▶ Your objective: Show every line below where "Create" appears.

▶ Extracted information:
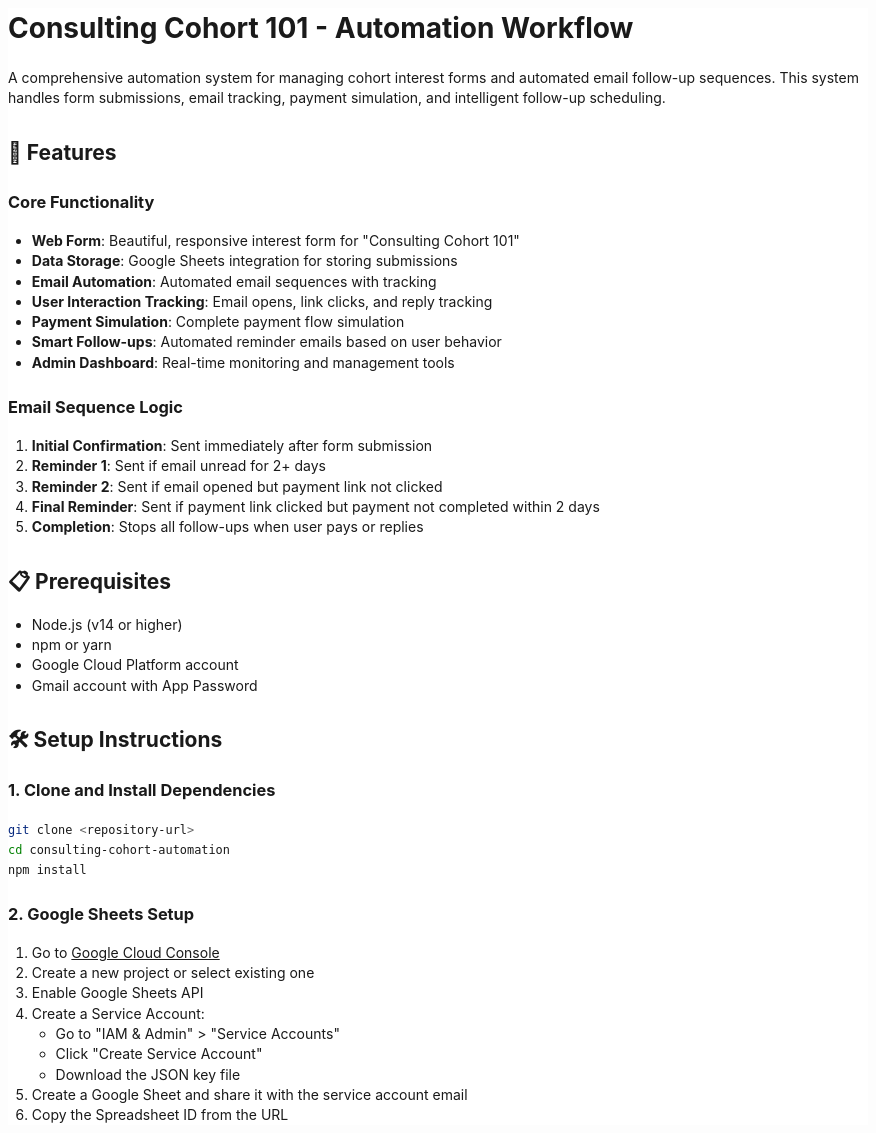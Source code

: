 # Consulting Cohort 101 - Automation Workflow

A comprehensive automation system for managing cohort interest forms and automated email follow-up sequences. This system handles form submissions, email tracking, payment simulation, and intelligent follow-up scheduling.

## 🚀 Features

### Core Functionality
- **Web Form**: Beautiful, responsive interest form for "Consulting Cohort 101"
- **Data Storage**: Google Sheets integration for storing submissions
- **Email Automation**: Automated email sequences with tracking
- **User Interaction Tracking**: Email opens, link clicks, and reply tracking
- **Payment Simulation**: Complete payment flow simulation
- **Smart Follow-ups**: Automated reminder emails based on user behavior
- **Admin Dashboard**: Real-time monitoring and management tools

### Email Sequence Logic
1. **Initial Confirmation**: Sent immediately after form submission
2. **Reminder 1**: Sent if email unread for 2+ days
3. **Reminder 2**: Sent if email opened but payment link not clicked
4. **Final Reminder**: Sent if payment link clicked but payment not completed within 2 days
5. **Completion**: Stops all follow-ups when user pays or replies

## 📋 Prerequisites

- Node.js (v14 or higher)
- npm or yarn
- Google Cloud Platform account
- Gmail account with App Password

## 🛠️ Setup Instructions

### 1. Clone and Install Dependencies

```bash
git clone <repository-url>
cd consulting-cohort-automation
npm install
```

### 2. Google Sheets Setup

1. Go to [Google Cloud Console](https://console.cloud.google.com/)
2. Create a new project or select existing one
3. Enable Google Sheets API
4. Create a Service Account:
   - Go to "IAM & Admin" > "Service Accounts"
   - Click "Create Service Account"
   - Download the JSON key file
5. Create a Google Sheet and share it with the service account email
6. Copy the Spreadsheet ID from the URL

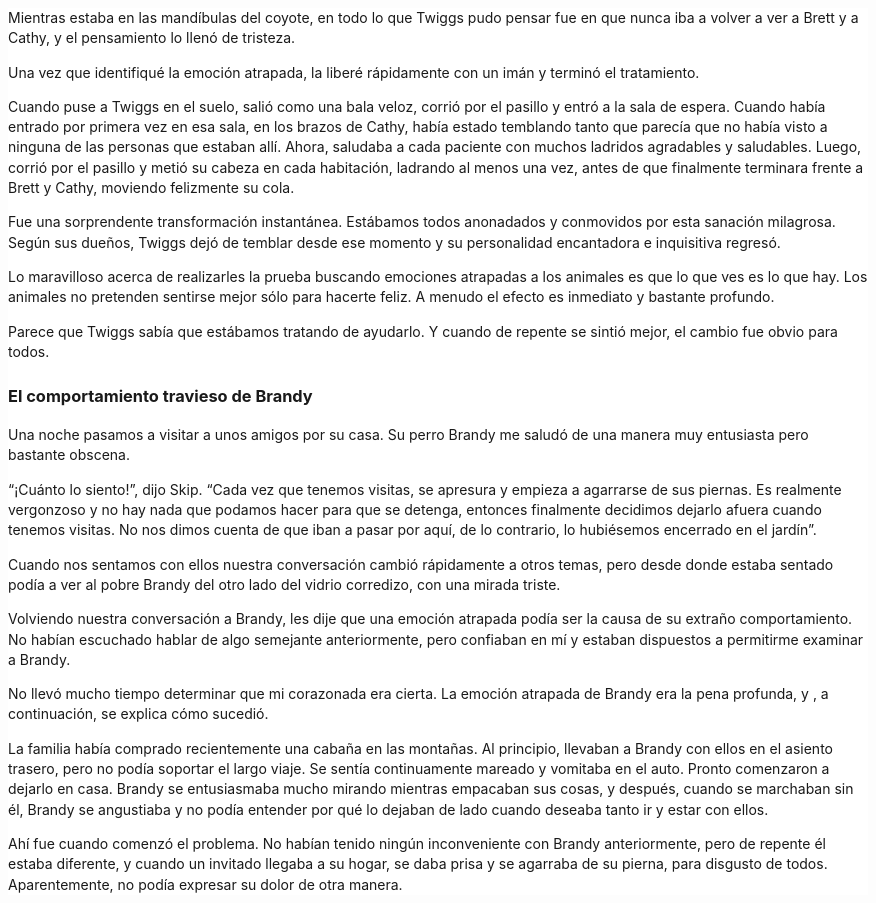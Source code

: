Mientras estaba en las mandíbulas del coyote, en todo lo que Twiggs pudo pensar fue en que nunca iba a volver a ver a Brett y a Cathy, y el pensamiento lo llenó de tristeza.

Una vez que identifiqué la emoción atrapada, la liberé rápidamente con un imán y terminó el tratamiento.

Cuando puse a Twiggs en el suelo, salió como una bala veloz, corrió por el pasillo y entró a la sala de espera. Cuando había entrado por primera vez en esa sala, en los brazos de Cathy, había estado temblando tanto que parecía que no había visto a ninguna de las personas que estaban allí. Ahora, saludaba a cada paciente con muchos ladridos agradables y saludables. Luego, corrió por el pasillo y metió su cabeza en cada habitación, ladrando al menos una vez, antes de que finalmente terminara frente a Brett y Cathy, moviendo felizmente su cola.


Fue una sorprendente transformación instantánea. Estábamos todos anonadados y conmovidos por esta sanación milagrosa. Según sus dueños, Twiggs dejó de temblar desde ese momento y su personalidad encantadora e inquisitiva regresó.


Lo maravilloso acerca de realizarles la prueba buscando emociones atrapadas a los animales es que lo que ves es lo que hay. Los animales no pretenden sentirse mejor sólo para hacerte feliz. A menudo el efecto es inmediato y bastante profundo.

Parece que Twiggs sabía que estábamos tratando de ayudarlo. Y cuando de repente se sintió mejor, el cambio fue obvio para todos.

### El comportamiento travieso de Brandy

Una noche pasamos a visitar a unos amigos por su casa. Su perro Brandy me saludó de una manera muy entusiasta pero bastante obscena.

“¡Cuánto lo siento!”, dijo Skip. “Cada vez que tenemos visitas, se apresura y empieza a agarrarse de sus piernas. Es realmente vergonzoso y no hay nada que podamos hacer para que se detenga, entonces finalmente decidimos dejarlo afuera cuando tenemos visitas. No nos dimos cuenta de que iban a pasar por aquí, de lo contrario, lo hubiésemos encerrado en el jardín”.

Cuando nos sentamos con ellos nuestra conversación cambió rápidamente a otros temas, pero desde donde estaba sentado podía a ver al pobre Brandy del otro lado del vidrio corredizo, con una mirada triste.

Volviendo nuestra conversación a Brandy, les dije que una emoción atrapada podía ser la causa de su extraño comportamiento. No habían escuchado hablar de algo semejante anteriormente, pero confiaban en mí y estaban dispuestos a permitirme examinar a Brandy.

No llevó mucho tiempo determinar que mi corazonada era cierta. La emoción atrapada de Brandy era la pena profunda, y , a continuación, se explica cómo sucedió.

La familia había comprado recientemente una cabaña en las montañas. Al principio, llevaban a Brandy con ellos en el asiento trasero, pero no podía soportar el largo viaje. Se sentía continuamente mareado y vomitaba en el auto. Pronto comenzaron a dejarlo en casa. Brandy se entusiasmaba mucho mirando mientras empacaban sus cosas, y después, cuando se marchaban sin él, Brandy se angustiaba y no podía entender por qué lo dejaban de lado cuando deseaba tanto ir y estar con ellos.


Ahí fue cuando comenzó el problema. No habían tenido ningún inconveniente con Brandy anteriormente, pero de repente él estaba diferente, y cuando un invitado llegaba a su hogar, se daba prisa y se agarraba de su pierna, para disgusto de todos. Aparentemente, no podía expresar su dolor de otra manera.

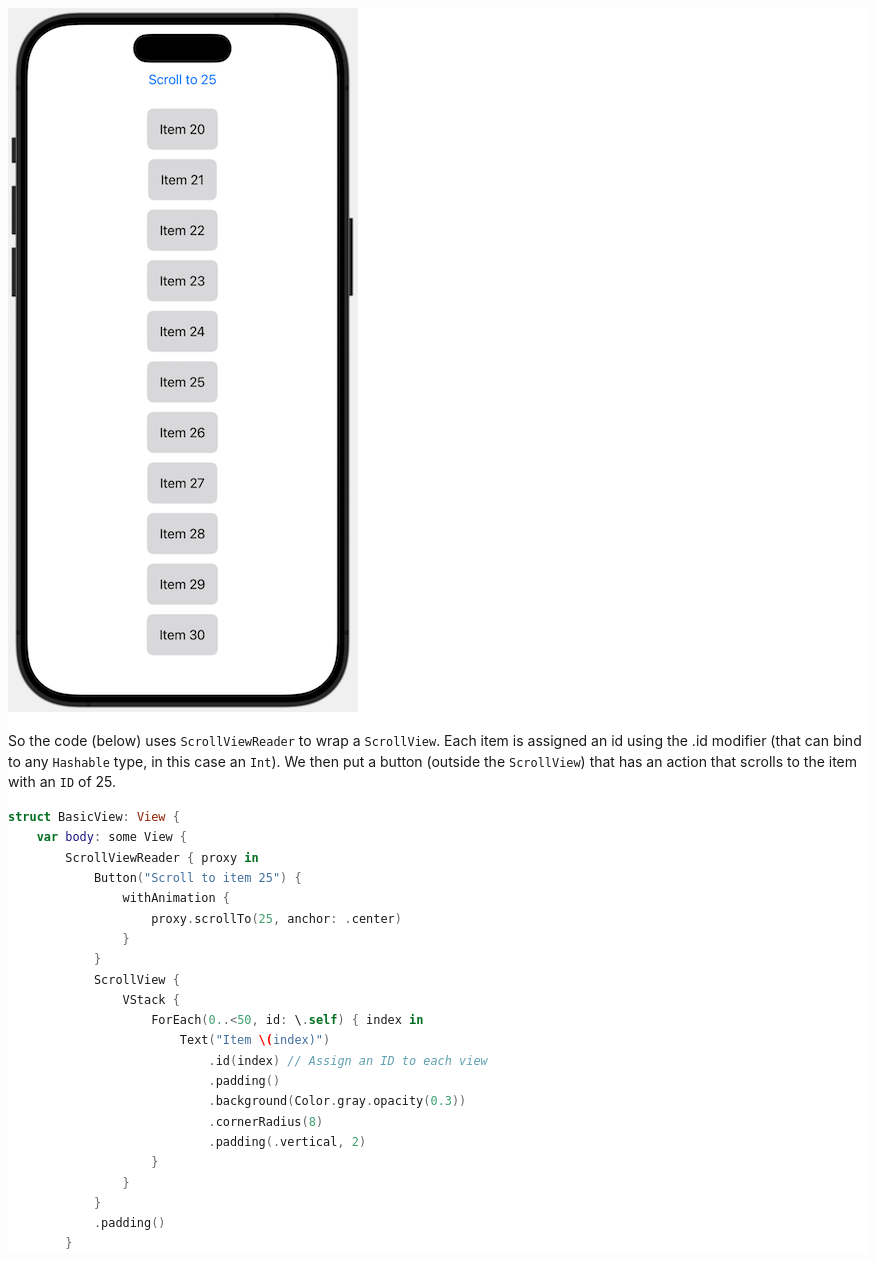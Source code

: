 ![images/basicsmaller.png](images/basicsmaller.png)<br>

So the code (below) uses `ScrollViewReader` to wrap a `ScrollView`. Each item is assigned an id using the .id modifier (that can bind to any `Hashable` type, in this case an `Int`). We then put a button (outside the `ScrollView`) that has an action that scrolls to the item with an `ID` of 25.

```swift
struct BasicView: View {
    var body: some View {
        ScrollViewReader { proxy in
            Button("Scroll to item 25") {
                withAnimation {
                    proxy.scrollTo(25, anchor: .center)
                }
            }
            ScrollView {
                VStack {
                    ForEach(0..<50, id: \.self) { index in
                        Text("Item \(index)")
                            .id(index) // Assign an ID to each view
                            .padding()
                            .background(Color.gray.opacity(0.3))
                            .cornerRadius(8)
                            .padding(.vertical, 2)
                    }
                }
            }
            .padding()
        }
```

==

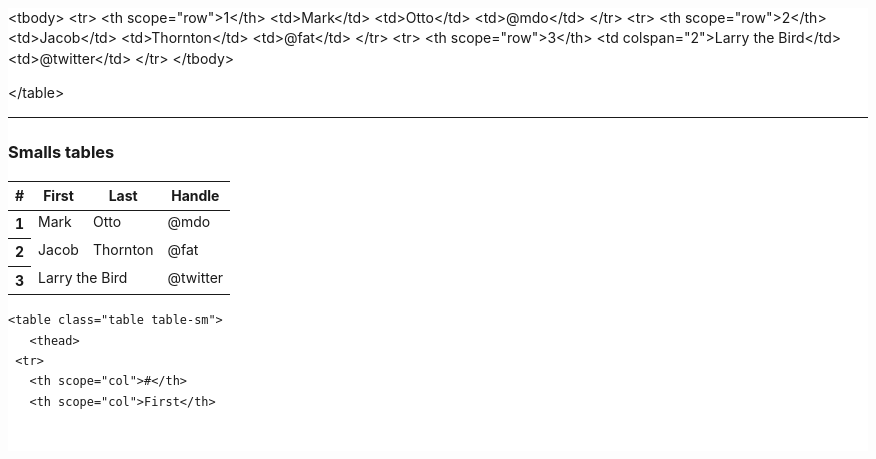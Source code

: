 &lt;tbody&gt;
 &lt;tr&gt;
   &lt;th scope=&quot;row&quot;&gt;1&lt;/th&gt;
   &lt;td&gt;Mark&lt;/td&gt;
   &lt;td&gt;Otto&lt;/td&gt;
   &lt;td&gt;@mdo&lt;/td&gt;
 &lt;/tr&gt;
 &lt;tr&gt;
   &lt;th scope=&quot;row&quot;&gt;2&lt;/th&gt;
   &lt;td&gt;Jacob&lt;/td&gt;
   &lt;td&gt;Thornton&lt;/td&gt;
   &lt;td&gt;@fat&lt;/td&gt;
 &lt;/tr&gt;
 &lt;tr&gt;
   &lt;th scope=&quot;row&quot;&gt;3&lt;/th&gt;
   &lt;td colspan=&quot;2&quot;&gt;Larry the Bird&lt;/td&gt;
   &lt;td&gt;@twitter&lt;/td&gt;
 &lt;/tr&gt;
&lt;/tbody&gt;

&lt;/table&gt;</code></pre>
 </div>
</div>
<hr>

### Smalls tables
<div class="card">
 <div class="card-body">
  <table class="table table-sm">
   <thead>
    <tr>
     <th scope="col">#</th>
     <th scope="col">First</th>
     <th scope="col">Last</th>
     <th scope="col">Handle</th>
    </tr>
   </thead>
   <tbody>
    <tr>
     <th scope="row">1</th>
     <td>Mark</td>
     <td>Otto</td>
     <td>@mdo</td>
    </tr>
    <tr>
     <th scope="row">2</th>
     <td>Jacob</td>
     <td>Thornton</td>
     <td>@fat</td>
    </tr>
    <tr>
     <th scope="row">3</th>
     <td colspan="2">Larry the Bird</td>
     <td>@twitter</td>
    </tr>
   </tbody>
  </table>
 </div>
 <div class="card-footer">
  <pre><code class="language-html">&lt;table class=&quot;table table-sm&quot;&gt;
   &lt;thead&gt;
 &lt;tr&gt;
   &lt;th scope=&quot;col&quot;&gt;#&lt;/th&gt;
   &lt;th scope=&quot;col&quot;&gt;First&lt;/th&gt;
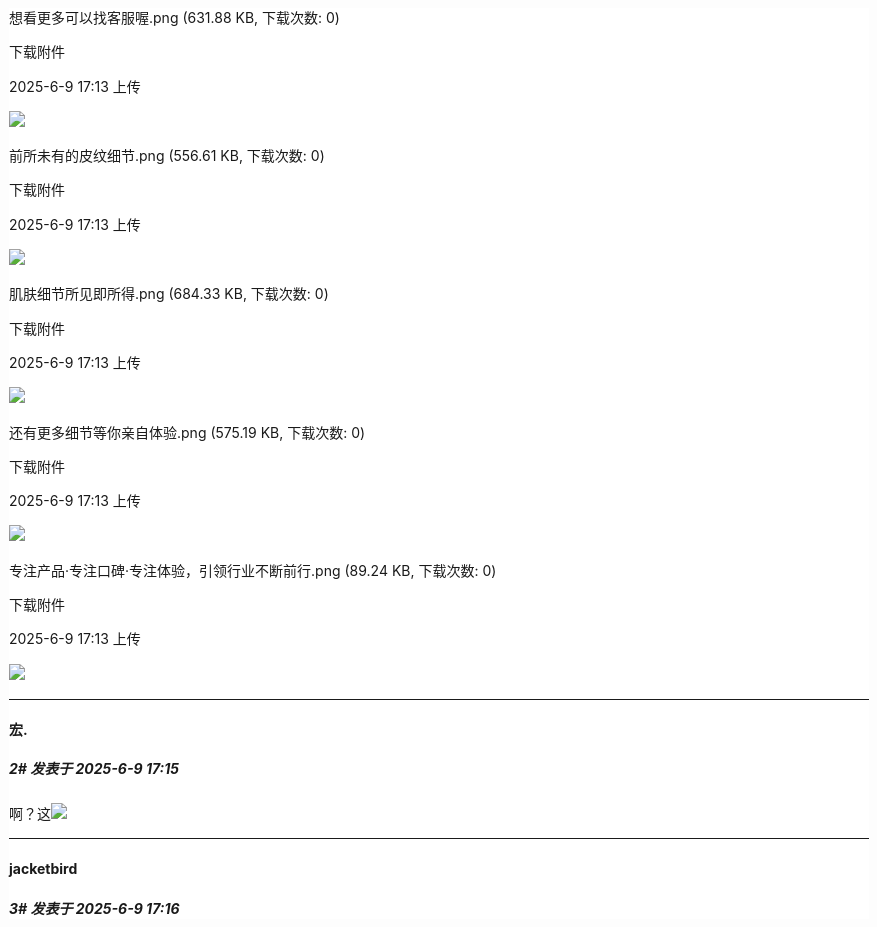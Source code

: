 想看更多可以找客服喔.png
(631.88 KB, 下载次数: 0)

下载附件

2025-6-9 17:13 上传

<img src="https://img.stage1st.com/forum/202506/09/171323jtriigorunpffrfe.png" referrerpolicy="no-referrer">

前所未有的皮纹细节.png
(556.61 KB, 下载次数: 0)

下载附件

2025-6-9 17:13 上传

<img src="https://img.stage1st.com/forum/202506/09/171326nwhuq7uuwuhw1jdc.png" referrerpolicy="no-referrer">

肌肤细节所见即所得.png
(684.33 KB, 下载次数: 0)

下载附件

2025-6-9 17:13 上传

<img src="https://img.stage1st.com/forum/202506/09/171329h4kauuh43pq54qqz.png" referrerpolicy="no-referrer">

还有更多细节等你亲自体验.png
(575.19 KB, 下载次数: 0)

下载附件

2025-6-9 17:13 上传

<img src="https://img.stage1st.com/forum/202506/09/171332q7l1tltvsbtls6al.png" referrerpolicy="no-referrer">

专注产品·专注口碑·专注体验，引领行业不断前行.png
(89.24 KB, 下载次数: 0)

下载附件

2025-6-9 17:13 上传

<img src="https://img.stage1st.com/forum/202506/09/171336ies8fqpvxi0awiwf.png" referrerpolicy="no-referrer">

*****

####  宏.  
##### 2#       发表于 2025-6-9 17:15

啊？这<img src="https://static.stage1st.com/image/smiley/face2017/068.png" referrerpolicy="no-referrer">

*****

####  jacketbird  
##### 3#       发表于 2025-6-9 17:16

▶ Answer to the problem:
2. Create a new project or select existing one
4. Create a Service Account:
   - Click "Create Service Account"
5. Create a Google Sheet and share it with the service account email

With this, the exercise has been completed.